Notes de l'auteur : Plusieurs personnes m'ayant demandé ce qui allait arriver à Aragorn et Legolas après la fin de "Rien ne s'efface", j'ai décidé d'écrire cette suite. Elle va raconter les aventures des protagonistes de "Rien ne s'efface" (Aragorn, Legolas, Frodon, Sam, Merry, Pippin et Gandalf) après leur départ du château d'Aragorn.

Héritages

Chapitre 1

Frodon était ravi d'arriver enfin chez lui. Alors qu'il allait pousser la porte de Cul-de-Sac, une voix familière l'interpella. Il se retourna et tomba nez-à-nez avec les Sacquet de Besace[1]. Frodon jeta un regard fatigué à Sam qui se tenait près de lui et lança d'une voix forte :

- Bien le bonjour, cousins ! Que me vaut la joie de votre visite ?

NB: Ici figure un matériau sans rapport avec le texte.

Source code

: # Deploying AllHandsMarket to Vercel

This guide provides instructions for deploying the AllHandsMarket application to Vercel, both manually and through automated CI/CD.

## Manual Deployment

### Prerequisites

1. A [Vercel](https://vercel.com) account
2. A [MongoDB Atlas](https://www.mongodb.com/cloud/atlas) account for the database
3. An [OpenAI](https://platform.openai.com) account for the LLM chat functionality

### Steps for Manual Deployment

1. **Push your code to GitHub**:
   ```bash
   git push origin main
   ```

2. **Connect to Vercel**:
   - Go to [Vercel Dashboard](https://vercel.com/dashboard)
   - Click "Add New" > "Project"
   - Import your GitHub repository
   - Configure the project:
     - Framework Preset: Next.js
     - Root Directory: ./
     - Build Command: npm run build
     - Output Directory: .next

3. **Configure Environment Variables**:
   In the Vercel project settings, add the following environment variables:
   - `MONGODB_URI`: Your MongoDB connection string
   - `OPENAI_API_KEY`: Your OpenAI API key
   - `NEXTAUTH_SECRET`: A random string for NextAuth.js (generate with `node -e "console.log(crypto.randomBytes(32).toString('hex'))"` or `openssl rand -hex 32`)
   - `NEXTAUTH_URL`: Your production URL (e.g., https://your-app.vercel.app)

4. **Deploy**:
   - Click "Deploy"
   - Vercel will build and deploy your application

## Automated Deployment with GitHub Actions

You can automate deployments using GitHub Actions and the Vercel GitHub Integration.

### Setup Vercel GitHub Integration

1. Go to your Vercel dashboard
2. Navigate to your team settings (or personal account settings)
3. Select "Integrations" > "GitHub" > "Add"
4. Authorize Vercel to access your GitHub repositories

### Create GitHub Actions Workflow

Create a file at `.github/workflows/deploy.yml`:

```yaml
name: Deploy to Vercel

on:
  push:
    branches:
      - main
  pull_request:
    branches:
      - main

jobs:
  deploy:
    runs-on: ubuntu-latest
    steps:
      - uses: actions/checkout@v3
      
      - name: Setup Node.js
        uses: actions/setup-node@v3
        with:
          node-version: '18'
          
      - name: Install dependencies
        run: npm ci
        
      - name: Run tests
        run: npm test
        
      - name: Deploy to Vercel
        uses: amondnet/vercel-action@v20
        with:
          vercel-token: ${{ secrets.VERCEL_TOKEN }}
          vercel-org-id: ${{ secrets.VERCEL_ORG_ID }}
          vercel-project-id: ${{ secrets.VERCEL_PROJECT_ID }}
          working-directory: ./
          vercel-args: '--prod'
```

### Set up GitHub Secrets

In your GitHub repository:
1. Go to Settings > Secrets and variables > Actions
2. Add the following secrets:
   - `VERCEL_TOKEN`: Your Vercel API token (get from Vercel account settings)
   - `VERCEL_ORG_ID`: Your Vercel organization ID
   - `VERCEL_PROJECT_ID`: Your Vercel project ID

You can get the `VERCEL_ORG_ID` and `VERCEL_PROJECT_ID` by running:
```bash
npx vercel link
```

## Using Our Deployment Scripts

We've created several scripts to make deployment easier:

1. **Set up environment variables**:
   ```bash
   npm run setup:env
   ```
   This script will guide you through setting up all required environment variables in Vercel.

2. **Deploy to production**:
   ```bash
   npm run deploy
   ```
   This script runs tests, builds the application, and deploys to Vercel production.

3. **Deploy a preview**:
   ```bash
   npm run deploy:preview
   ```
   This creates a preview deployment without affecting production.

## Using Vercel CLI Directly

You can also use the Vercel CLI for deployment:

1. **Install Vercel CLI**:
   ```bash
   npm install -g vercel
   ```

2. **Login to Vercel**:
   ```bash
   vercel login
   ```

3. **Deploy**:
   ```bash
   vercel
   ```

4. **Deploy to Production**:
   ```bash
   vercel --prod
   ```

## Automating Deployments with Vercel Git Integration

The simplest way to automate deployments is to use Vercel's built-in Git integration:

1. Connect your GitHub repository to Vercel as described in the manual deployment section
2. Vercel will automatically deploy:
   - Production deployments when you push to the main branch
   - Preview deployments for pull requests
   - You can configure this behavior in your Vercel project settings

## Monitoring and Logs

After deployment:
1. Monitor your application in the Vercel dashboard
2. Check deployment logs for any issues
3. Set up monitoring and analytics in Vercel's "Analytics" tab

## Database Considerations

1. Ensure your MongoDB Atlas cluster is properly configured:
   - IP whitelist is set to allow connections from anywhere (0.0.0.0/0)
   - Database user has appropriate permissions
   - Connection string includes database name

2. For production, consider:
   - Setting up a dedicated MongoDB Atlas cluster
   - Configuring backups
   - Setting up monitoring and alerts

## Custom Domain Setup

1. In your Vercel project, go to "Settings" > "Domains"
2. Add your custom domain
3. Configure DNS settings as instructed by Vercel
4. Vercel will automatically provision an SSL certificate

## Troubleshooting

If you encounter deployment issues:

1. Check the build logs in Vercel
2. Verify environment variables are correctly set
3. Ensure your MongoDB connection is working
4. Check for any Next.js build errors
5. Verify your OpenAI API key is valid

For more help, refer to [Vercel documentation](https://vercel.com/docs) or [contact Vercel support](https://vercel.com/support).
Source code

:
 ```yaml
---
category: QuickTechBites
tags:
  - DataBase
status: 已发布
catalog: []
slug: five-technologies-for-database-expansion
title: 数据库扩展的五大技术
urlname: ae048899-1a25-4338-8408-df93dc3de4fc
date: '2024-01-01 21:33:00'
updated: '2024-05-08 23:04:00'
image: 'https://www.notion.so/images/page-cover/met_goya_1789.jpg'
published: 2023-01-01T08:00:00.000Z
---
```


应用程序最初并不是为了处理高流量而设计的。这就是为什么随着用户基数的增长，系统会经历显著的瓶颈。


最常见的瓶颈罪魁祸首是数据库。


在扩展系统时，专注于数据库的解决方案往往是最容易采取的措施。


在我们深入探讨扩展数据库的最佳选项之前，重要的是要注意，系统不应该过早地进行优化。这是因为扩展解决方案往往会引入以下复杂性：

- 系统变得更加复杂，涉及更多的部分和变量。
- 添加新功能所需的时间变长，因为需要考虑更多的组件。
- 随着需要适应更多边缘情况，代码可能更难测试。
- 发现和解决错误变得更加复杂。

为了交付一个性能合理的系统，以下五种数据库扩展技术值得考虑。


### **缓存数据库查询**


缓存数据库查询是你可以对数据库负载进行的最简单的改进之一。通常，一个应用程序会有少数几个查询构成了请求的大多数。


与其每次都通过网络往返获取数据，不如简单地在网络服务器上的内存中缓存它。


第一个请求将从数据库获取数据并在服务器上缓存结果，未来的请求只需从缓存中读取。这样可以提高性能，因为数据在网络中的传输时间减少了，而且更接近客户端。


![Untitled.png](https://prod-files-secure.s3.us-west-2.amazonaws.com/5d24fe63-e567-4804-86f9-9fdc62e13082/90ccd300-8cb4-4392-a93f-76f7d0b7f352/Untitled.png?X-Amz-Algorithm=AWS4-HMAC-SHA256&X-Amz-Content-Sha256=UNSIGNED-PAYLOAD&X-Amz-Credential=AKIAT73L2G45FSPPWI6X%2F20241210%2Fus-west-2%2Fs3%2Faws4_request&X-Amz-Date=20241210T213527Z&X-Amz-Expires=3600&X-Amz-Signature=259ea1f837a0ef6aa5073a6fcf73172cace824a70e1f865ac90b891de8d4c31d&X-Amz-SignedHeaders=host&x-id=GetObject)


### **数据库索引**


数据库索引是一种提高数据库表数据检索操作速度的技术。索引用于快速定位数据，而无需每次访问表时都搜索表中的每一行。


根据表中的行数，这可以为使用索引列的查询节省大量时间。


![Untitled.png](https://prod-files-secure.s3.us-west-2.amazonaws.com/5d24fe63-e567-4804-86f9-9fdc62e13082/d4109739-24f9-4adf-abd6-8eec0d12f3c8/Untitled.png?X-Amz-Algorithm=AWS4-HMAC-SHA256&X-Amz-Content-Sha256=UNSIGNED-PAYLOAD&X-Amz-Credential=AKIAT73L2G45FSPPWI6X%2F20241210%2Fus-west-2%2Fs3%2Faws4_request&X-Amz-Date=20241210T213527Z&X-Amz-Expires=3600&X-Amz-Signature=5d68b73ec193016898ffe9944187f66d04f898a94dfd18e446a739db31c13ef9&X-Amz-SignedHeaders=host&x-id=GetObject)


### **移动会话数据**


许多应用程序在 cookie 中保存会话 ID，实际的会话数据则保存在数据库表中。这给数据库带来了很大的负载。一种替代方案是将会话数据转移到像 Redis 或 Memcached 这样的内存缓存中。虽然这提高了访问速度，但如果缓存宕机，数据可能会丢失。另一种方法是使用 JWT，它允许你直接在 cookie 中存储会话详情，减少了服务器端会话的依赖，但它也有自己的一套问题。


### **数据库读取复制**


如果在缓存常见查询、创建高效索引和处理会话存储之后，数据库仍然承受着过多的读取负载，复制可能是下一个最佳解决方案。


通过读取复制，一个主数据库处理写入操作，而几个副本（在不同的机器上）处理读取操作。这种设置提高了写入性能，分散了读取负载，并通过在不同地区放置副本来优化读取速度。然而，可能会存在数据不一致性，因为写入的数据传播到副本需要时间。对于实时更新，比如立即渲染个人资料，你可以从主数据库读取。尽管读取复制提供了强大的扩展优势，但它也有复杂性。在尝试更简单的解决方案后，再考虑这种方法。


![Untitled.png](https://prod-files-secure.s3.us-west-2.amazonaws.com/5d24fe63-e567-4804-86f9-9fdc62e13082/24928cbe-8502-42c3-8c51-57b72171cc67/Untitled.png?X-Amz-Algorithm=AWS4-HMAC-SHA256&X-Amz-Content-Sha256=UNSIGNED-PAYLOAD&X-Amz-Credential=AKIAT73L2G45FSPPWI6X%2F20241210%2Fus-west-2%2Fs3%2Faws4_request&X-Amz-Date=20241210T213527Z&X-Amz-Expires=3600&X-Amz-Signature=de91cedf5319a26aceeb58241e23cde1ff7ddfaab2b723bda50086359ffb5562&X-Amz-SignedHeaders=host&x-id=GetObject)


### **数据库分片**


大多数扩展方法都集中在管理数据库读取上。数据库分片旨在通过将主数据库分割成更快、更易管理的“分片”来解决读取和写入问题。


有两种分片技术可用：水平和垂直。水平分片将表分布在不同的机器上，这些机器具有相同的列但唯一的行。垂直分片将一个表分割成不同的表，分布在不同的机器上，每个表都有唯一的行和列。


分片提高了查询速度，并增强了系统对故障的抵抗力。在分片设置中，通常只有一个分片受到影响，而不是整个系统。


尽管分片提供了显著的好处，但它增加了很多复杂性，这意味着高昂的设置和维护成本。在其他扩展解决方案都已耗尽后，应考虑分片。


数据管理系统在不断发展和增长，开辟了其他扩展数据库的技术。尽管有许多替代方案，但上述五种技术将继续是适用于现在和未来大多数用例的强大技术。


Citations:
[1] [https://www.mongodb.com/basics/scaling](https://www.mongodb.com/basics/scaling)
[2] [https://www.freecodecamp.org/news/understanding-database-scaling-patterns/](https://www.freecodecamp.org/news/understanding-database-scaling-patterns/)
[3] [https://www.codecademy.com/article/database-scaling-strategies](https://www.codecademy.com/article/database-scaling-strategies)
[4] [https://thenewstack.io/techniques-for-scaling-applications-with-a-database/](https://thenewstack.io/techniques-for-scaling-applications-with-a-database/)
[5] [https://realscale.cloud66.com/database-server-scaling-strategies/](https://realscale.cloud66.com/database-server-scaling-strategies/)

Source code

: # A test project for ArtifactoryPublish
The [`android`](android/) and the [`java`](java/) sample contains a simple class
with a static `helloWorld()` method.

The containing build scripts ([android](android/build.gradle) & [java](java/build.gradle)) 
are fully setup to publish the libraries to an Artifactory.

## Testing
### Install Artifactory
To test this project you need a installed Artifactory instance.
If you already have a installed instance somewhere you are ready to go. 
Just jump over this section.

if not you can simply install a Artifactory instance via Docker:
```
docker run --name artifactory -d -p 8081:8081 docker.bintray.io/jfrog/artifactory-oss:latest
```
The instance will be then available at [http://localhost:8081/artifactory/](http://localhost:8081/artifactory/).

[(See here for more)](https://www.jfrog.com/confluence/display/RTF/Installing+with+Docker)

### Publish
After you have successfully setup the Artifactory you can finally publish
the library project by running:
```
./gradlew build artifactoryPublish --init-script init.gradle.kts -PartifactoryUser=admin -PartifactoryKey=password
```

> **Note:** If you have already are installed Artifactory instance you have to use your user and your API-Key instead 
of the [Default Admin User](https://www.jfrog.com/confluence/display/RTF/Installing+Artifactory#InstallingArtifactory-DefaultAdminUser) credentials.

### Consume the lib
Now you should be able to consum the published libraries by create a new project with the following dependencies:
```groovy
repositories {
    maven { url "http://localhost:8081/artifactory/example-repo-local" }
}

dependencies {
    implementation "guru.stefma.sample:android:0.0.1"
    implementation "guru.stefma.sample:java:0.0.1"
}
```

- Nous venons d'apprendre votre retour et nous venions vous saluer.

Sam s'interposa.

- Frodon est fatigué. Nous venons de faire une longue route. Je vous propose de revenir un autre jour.

Les Sacquet de Besace lui lancèrent un regard dédaigneux qui voulait dire clairement "Mais de quoi se mêle t'il, le jardinier ?". Frodon le remarqua et en fut irrité. Il ne put s'empêcher de parler sèchement à ses cousins, plus sèchement qu'il ne l'aurait voulu :

- Sam a raison. J'ai envie de me reposer chez moi ! Revenez dans quelques jours !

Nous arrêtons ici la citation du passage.